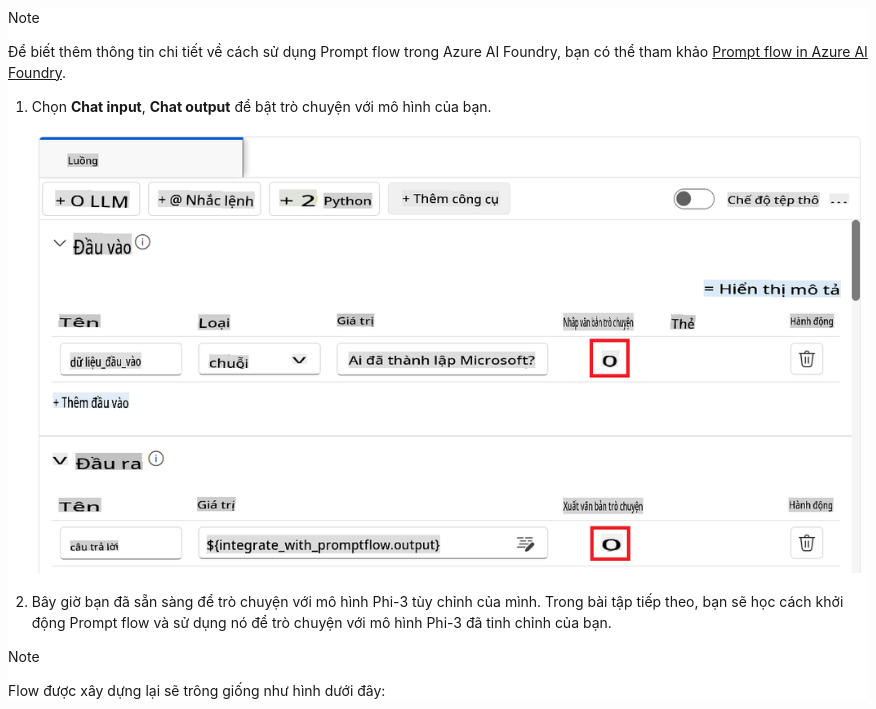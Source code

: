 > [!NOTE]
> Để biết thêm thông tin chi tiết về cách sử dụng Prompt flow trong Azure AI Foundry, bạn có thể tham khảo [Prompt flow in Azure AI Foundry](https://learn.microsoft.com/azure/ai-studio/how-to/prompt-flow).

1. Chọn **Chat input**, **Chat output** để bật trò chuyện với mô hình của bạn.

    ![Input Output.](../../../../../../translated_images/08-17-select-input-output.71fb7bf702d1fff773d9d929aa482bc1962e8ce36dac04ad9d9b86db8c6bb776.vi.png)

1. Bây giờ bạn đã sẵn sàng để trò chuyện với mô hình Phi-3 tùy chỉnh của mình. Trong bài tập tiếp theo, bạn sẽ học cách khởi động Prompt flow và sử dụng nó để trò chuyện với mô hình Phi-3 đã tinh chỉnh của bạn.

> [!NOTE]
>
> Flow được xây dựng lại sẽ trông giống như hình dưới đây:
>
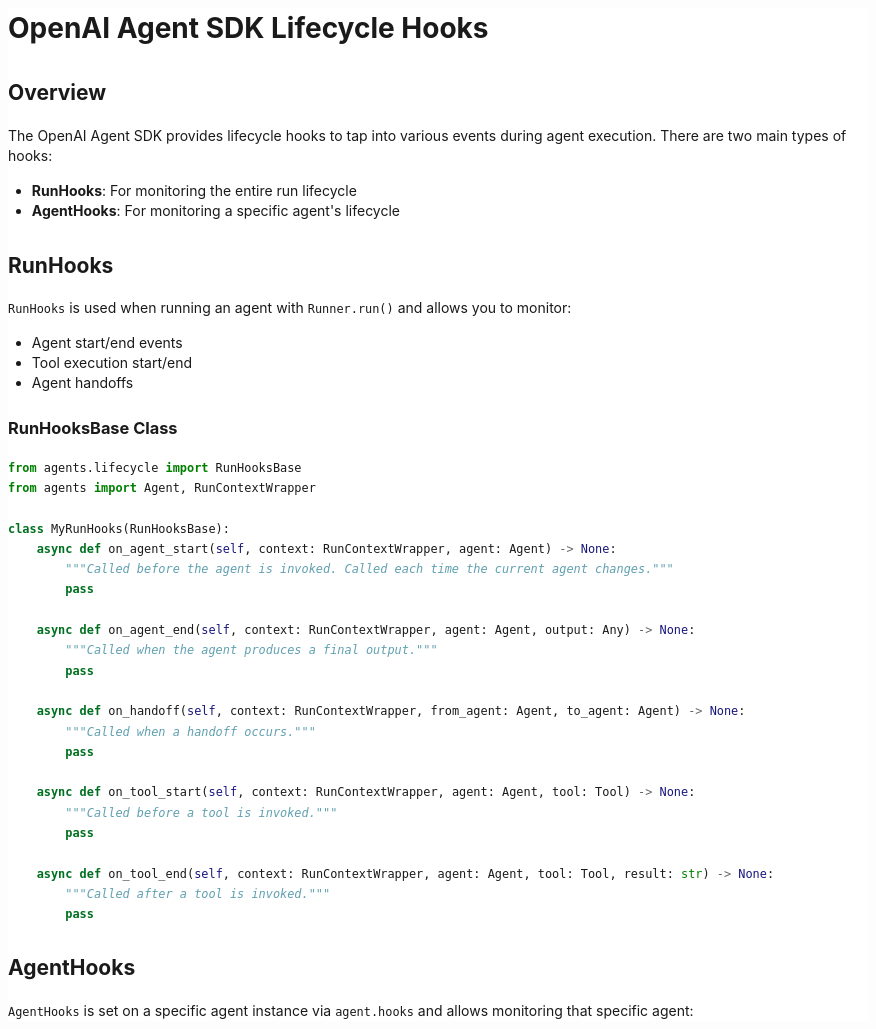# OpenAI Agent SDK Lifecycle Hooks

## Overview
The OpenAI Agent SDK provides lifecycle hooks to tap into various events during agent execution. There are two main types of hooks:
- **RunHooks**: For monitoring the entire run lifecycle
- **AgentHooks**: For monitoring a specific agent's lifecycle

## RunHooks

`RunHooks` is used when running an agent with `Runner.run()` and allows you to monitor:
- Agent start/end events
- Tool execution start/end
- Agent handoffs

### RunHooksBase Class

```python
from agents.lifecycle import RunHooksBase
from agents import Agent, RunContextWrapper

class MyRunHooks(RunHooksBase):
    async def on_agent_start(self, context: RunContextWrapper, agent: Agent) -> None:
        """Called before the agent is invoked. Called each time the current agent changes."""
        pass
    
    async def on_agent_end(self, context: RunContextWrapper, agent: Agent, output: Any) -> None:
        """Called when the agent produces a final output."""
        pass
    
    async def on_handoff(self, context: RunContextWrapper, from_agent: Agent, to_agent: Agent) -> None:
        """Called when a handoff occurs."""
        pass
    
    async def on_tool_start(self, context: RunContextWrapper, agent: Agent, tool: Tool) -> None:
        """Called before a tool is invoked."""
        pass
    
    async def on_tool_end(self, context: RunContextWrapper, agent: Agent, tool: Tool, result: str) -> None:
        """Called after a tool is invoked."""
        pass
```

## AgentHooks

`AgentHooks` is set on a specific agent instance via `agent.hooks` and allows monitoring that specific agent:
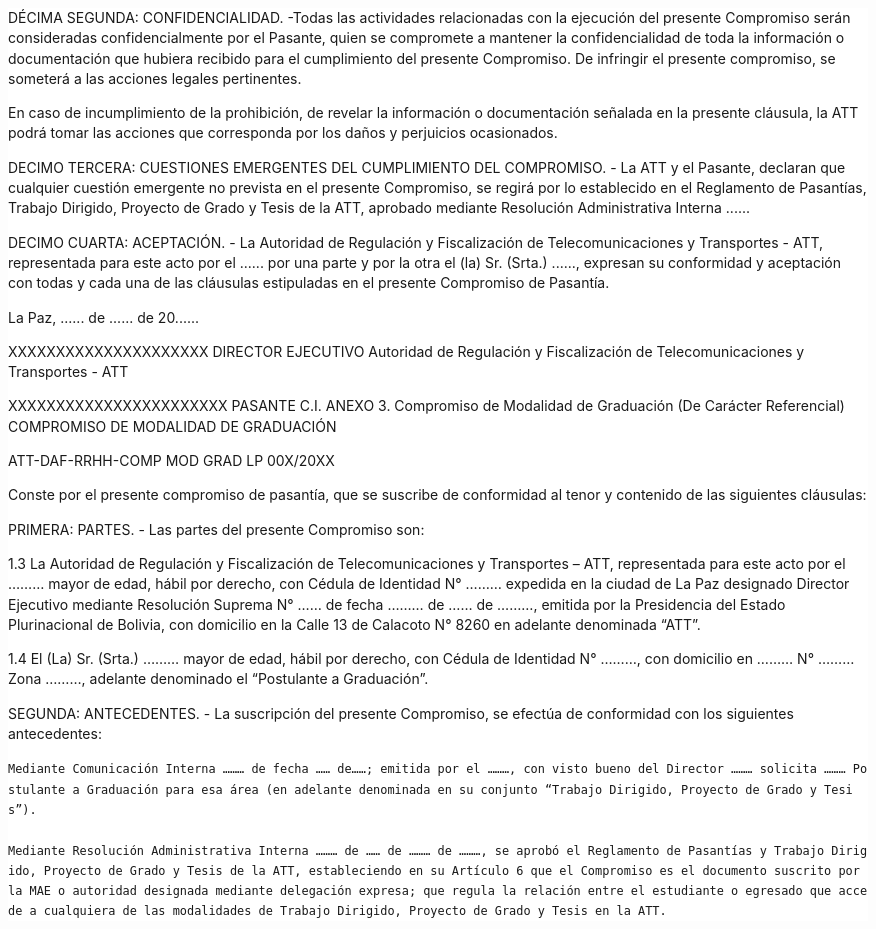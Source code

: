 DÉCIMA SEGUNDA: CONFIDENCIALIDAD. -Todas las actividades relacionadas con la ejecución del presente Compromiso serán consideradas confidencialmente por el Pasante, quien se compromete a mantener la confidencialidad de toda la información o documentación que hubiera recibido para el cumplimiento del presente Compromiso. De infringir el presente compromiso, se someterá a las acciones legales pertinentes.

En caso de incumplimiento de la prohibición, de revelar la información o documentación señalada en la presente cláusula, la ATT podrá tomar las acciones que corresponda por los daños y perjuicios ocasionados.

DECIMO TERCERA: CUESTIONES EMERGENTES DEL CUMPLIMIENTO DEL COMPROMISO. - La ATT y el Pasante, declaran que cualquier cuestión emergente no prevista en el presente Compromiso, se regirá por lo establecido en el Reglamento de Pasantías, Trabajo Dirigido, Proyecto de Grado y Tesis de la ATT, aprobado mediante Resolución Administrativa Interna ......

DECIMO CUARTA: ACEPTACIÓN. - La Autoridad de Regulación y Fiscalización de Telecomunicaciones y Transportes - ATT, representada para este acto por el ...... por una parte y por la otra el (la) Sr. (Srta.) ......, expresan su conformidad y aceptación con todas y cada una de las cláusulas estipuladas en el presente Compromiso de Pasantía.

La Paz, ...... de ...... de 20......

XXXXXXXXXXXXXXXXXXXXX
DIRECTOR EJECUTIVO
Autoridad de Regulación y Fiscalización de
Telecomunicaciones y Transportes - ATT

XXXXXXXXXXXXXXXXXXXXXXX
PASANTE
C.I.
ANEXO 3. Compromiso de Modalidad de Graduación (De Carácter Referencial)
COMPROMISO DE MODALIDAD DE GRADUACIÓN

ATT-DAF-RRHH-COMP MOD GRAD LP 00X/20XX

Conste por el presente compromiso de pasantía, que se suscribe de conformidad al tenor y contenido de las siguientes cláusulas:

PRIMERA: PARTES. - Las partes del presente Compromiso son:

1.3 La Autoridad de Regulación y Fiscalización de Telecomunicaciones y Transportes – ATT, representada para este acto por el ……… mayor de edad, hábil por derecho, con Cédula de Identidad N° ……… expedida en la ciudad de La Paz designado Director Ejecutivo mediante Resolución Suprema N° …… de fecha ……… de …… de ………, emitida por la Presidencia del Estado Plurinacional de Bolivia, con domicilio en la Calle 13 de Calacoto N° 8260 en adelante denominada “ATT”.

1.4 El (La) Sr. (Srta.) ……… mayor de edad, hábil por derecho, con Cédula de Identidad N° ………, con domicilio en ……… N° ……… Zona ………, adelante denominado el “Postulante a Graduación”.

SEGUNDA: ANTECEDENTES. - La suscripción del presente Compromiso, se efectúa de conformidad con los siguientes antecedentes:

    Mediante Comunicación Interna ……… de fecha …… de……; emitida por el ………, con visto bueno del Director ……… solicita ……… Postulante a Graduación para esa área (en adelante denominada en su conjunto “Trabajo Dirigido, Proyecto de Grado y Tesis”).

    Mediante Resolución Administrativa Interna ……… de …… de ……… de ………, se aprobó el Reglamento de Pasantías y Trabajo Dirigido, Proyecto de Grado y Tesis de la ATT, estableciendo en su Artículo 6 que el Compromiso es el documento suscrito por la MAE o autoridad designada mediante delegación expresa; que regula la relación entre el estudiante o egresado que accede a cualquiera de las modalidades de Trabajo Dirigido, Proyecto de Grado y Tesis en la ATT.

________________________________________

WORK REQUIRED:
Write out the whole listing exactly, and drop the pictures.

ANSWER TO THIS EXERCISE:
Source code

: > [!NOTE]
> Để biết thêm thông tin chi tiết về cách sử dụng Prompt flow trong Azure AI Foundry, bạn có thể tham khảo [Prompt flow in Azure AI Foundry](https://learn.microsoft.com/azure/ai-studio/how-to/prompt-flow).

1. Chọn **Chat input**, **Chat output** để bật trò chuyện với mô hình của bạn.

    ![Input Output.](../../../../../../translated_images/08-17-select-input-output.71fb7bf702d1fff773d9d929aa482bc1962e8ce36dac04ad9d9b86db8c6bb776.vi.png)

1. Bây giờ bạn đã sẵn sàng để trò chuyện với mô hình Phi-3 tùy chỉnh của mình. Trong bài tập tiếp theo, bạn sẽ học cách khởi động Prompt flow và sử dụng nó để trò chuyện với mô hình Phi-3 đã tinh chỉnh của bạn.

> [!NOTE]
>
> Flow được xây dựng lại sẽ trông giống như hình dưới đây:
>
# OpenAI Agent SDK Lifecycle Hooks

## Overview
The OpenAI Agent SDK provides lifecycle hooks to tap into various events during agent execution. There are two main types of hooks:
- **RunHooks**: For monitoring the entire run lifecycle
- **AgentHooks**: For monitoring a specific agent's lifecycle

## RunHooks

`RunHooks` is used when running an agent with `Runner.run()` and allows you to monitor:
- Agent start/end events
- Tool execution start/end
- Agent handoffs

### RunHooksBase Class

```python
from agents.lifecycle import RunHooksBase
from agents import Agent, RunContextWrapper

class MyRunHooks(RunHooksBase):
    async def on_agent_start(self, context: RunContextWrapper, agent: Agent) -> None:
        """Called before the agent is invoked. Called each time the current agent changes."""
        pass
    
    async def on_agent_end(self, context: RunContextWrapper, agent: Agent, output: Any) -> None:
        """Called when the agent produces a final output."""
        pass
    
    async def on_handoff(self, context: RunContextWrapper, from_agent: Agent, to_agent: Agent) -> None:
        """Called when a handoff occurs."""
        pass
    
    async def on_tool_start(self, context: RunContextWrapper, agent: Agent, tool: Tool) -> None:
        """Called before a tool is invoked."""
        pass
    
    async def on_tool_end(self, context: RunContextWrapper, agent: Agent, tool: Tool, result: str) -> None:
        """Called after a tool is invoked."""
        pass
```

## AgentHooks

`AgentHooks` is set on a specific agent instance via `agent.hooks` and allows monitoring that specific agent:
Source code

: DÉCIMA SEGUNDA: CONFIDENCIALIDAD. -Todas las actividades relacionadas con la ejecución del presente Compromiso serán consideradas confidencialmente por el Pasante, quien se compromete a mantener la confidencialidad de toda la información o documentación que hubiera recibido para el cumplimiento del presente Compromiso. De infringir el presente compromiso, se someterá a las acciones legales pertinentes.

En caso de incumplimiento de la prohibición, de revelar la información o documentación señalada en la presente cláusula, la ATT podrá tomar las acciones que corresponda por los daños y perjuicios ocasionados.

DECIMO TERCERA: CUESTIONES EMERGENTES DEL CUMPLIMIENTO DEL COMPROMISO. - La ATT y el Pasante, declaran que cualquier cuestión emergente no prevista en el presente Compromiso, se regirá por lo establecido en el Reglamento de Pasantías, Trabajo Dirigido, Proyecto de Grado y Tesis de la ATT, aprobado mediante Resolución Administrativa Interna ......

DECIMO CUARTA: ACEPTACIÓN. - La Autoridad de Regulación y Fiscalización de Telecomunicaciones y Transportes - ATT, representada para este acto por el ...... por una parte y por la otra el (la) Sr. (Srta.) ......, expresan su conformidad y aceptación con todas y cada una de las cláusulas estipuladas en el presente Compromiso de Pasantía.

La Paz, ...... de ...... de 20......

XXXXXXXXXXXXXXXXXXXXX
DIRECTOR EJECUTIVO
Autoridad de Regulación y Fiscalización de
Telecomunicaciones y Transportes - ATT

XXXXXXXXXXXXXXXXXXXXXXX
PASANTE
C.I.
ANEXO 3. Compromiso de Modalidad de Graduación (De Carácter Referencial)
COMPROMISO DE MODALIDAD DE GRADUACIÓN

ATT-DAF-RRHH-COMP MOD GRAD LP 00X/20XX

Conste por el presente compromiso de pasantía, que se suscribe de conformidad al tenor y contenido de las siguientes cláusulas:

PRIMERA: PARTES. - Las partes del presente Compromiso son:

1.3 La Autoridad de Regulación y Fiscalización de Telecomunicaciones y Transportes – ATT, representada para este acto por el ……… mayor de edad, hábil por derecho, con Cédula de Identidad N° ……… expedida en la ciudad de La Paz designado Director Ejecutivo mediante Resolución Suprema N° …… de fecha ……… de …… de ………, emitida por la Presidencia del Estado Plurinacional de Bolivia, con domicilio en la Calle 13 de Calacoto N° 8260 en adelante denominada “ATT”.

1.4 El (La) Sr. (Srta.) ……… mayor de edad, hábil por derecho, con Cédula de Identidad N° ………, con domicilio en ……… N° ……… Zona ………, adelante denominado el “Postulante a Graduación”.

SEGUNDA: ANTECEDENTES. - La suscripción del presente Compromiso, se efectúa de conformidad con los siguientes antecedentes:

    Mediante Comunicación Interna ……… de fecha …… de……; emitida por el ………, con visto bueno del Director ……… solicita ……… Postulante a Graduación para esa área (en adelante denominada en su conjunto “Trabajo Dirigido, Proyecto de Grado y Tesis”).

    Mediante Resolución Administrativa Interna ……… de …… de ……… de ………, se aprobó el Reglamento de Pasantías y Trabajo Dirigido, Proyecto de Grado y Tesis de la ATT, estableciendo en su Artículo 6 que el Compromiso es el documento suscrito por la MAE o autoridad designada mediante delegación expresa; que regula la relación entre el estudiante o egresado que accede a cualquiera de las modalidades de Trabajo Dirigido, Proyecto de Grado y Tesis en la ATT.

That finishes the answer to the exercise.